Begin with the line that holds "- https://github.com/black-backdoor". Write out every line from there to the end of the listing below, word for word.
[DATASET ENTRIES Boundary: Start]
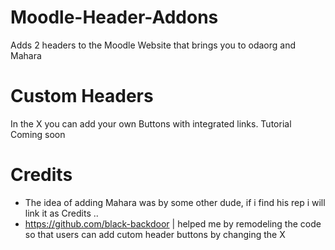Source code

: # Moodle-Header-Addons
Adds 2 headers to the Moodle Website that brings you to odaorg and Mahara

# Custom Headers

In the X you can add your own Buttons with integrated links.
Tutorial Coming soon

# Credits
- The idea of adding Mahara was by some other dude, if i find his rep i will link it as Credits ..
- https://github.com/black-backdoor
  | helped me by remodeling the code so that users can add cutom header buttons by changing the X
[DATASET ENTRIES Boundary: End]
RESPONSE TO THE EXERCISE:
- https://github.com/black-backdoor
  | helped me by remodeling the code so that users can add cutom header buttons by changing the X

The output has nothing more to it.